Department Discipline Trumps FIrst Amendment

Does the First Amendment protect a police officer who uses Facebook to call out a fellow employee in violation of a department rule that prohibits criticizing department employees outside of official channels? The answer to that question is apparently “no”, in the Northern District of Georgia. The federal trial court in that District recently held that an Atlanta cop could be disciplined for a posting on Facebook. The cop was ticked off at an investigator. Here’s what her Facebook post said:

Who would like to hear the story of how I arrested a forgery perp at Best Buy only to find out later at the precinct that he was the nephew of an Atlanta Police Investigator who stuck her ass in my case and obstructed it?? Not to mention the fact that while he was in my custody, she took him into several other rooms alone before I knew they were related. Who thinks this is unethical?

The cop claimed that she resorted to Facebook as a last resort, when the department didn’t investigate her complaint. But there was a chronological problem with that story. It seems that the Facebook post went up just a week after the arrest. The cop didn’t file a memorandum about the incident with the department until two weeks after the arrest. It’s amazing what a simple timeline will reveal.

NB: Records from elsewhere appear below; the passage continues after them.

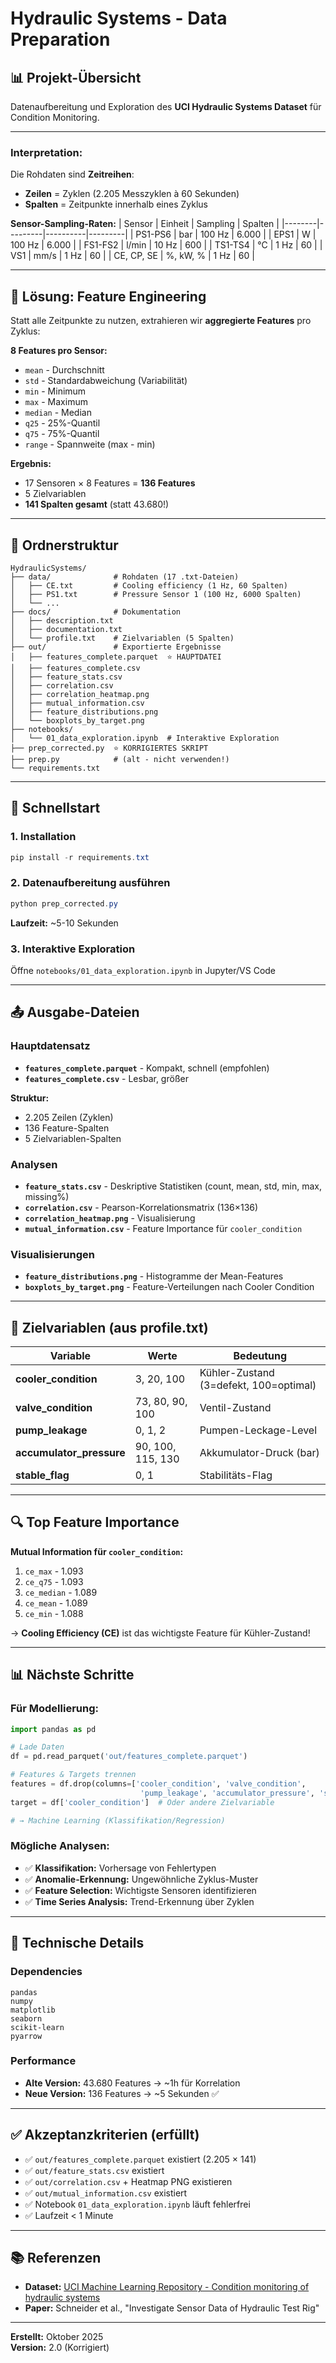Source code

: # Hydraulic Systems - Data Preparation

## 📊 Projekt-Übersicht

Datenaufbereitung und Exploration des **UCI Hydraulic Systems Dataset** für Condition Monitoring.

---

### Interpretation:
Die Rohdaten sind **Zeitreihen**:
- **Zeilen** = Zyklen (2.205 Messzyklen à 60 Sekunden)
- **Spalten** = Zeitpunkte innerhalb eines Zyklus

**Sensor-Sampling-Raten:**
| Sensor | Einheit | Sampling | Spalten |
|--------|---------|----------|---------|
| PS1-PS6 | bar | 100 Hz | 6.000 |
| EPS1 | W | 100 Hz | 6.000 |
| FS1-FS2 | l/min | 10 Hz | 600 |
| TS1-TS4 | °C | 1 Hz | 60 |
| VS1 | mm/s | 1 Hz | 60 |
| CE, CP, SE | %, kW, % | 1 Hz | 60 |

---

## 🎯 Lösung: Feature Engineering

Statt alle Zeitpunkte zu nutzen, extrahieren wir **aggregierte Features** pro Zyklus:

**8 Features pro Sensor:**
- `mean` - Durchschnitt
- `std` - Standardabweichung (Variabilität)
- `min` - Minimum
- `max` - Maximum
- `median` - Median
- `q25` - 25%-Quantil
- `q75` - 75%-Quantil
- `range` - Spannweite (max - min)

**Ergebnis:**
- 17 Sensoren × 8 Features = **136 Features**
- 5 Zielvariablen
- **141 Spalten gesamt** (statt 43.680!)

---

## 📁 Ordnerstruktur

```
HydraulicSystems/
├── data/              # Rohdaten (17 .txt-Dateien)
│   ├── CE.txt         # Cooling efficiency (1 Hz, 60 Spalten)
│   ├── PS1.txt        # Pressure Sensor 1 (100 Hz, 6000 Spalten)
│   └── ...
├── docs/              # Dokumentation
│   ├── description.txt
│   ├── documentation.txt
│   └── profile.txt    # Zielvariablen (5 Spalten)
├── out/               # Exportierte Ergebnisse
│   ├── features_complete.parquet  ⭐ HAUPTDATEI
│   ├── features_complete.csv
│   ├── feature_stats.csv
│   ├── correlation.csv
│   ├── correlation_heatmap.png
│   ├── mutual_information.csv
│   ├── feature_distributions.png
│   └── boxplots_by_target.png
├── notebooks/
│   └── 01_data_exploration.ipynb  # Interaktive Exploration
├── prep_corrected.py  ⭐ KORRIGIERTES SKRIPT
├── prep.py            # (alt - nicht verwenden!)
└── requirements.txt
```

---

## 🚀 Schnellstart

### 1. Installation
```powershell
pip install -r requirements.txt
```

### 2. Datenaufbereitung ausführen
```powershell
python prep_corrected.py
```

**Laufzeit:** ~5-10 Sekunden

### 3. Interaktive Exploration
Öffne `notebooks/01_data_exploration.ipynb` in Jupyter/VS Code

---

## 📤 Ausgabe-Dateien

### Hauptdatensatz
- **`features_complete.parquet`** - Kompakt, schnell (empfohlen)
- **`features_complete.csv`** - Lesbar, größer

**Struktur:**
- 2.205 Zeilen (Zyklen)
- 136 Feature-Spalten
- 5 Zielvariablen-Spalten

### Analysen
- **`feature_stats.csv`** - Deskriptive Statistiken (count, mean, std, min, max, missing%)
- **`correlation.csv`** - Pearson-Korrelationsmatrix (136×136)
- **`correlation_heatmap.png`** - Visualisierung
- **`mutual_information.csv`** - Feature Importance für `cooler_condition`

### Visualisierungen
- **`feature_distributions.png`** - Histogramme der Mean-Features
- **`boxplots_by_target.png`** - Feature-Verteilungen nach Cooler Condition

---

## 🎯 Zielvariablen (aus profile.txt)

| Variable | Werte | Bedeutung |
|----------|-------|-----------|
| **cooler_condition** | 3, 20, 100 | Kühler-Zustand (3=defekt, 100=optimal) |
| **valve_condition** | 73, 80, 90, 100 | Ventil-Zustand |
| **pump_leakage** | 0, 1, 2 | Pumpen-Leckage-Level |
| **accumulator_pressure** | 90, 100, 115, 130 | Akkumulator-Druck (bar) |
| **stable_flag** | 0, 1 | Stabilitäts-Flag |

---

## 🔍 Top Feature Importance

**Mutual Information für `cooler_condition`:**

1. `ce_max` - 1.093
2. `ce_q75` - 1.093
3. `ce_median` - 1.089
4. `ce_mean` - 1.089
5. `ce_min` - 1.088

→ **Cooling Efficiency (CE)** ist das wichtigste Feature für Kühler-Zustand!

---

## 📊 Nächste Schritte

### Für Modellierung:
```python
import pandas as pd

# Lade Daten
df = pd.read_parquet('out/features_complete.parquet')

# Features & Targets trennen
features = df.drop(columns=['cooler_condition', 'valve_condition', 
                             'pump_leakage', 'accumulator_pressure', 'stable_flag'])
target = df['cooler_condition']  # Oder andere Zielvariable

# → Machine Learning (Klassifikation/Regression)
```

### Mögliche Analysen:
- ✅ **Klassifikation:** Vorhersage von Fehlertypen
- ✅ **Anomalie-Erkennung:** Ungewöhnliche Zyklus-Muster
- ✅ **Feature Selection:** Wichtigste Sensoren identifizieren
- ✅ **Time Series Analysis:** Trend-Erkennung über Zyklen

---

## 📝 Technische Details

### Dependencies
```
pandas
numpy
matplotlib
seaborn
scikit-learn
pyarrow
```

### Performance
- **Alte Version:** 43.680 Features → ~1h für Korrelation
- **Neue Version:** 136 Features → ~5 Sekunden ✅

---

## ✅ Akzeptanzkriterien (erfüllt)

- ✅ `out/features_complete.parquet` existiert (2.205 × 141)
- ✅ `out/feature_stats.csv` existiert
- ✅ `out/correlation.csv` + Heatmap PNG existieren
- ✅ `out/mutual_information.csv` existiert
- ✅ Notebook `01_data_exploration.ipynb` läuft fehlerfrei
- ✅ Laufzeit < 1 Minute

---

## 📚 Referenzen

- **Dataset:** [UCI Machine Learning Repository - Condition monitoring of hydraulic systems](https://archive.ics.uci.edu/ml/datasets/Condition+monitoring+of+hydraulic+systems)
- **Paper:** Schneider et al., "Investigate Sensor Data of Hydraulic Test Rig"

---

**Erstellt:** Oktober 2025  
**Version:** 2.0 (Korrigiert)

Besides that factual problem, the court found that the cop failed to show that her First Amendment rights outweighed the legitimate need for the police department to maintain efficient public service. Here, the court found that the police department had a need to maintain “discipline, esprit de corps and uniformity” within the department. I understand the court’s decision, although I always worry that rules like this one have the effect of covering up misconduct. But assuming the records of the investigation of the investigator are public records, it is good to know that the situation won’t be swept under the rug, even if individual employees can be censored.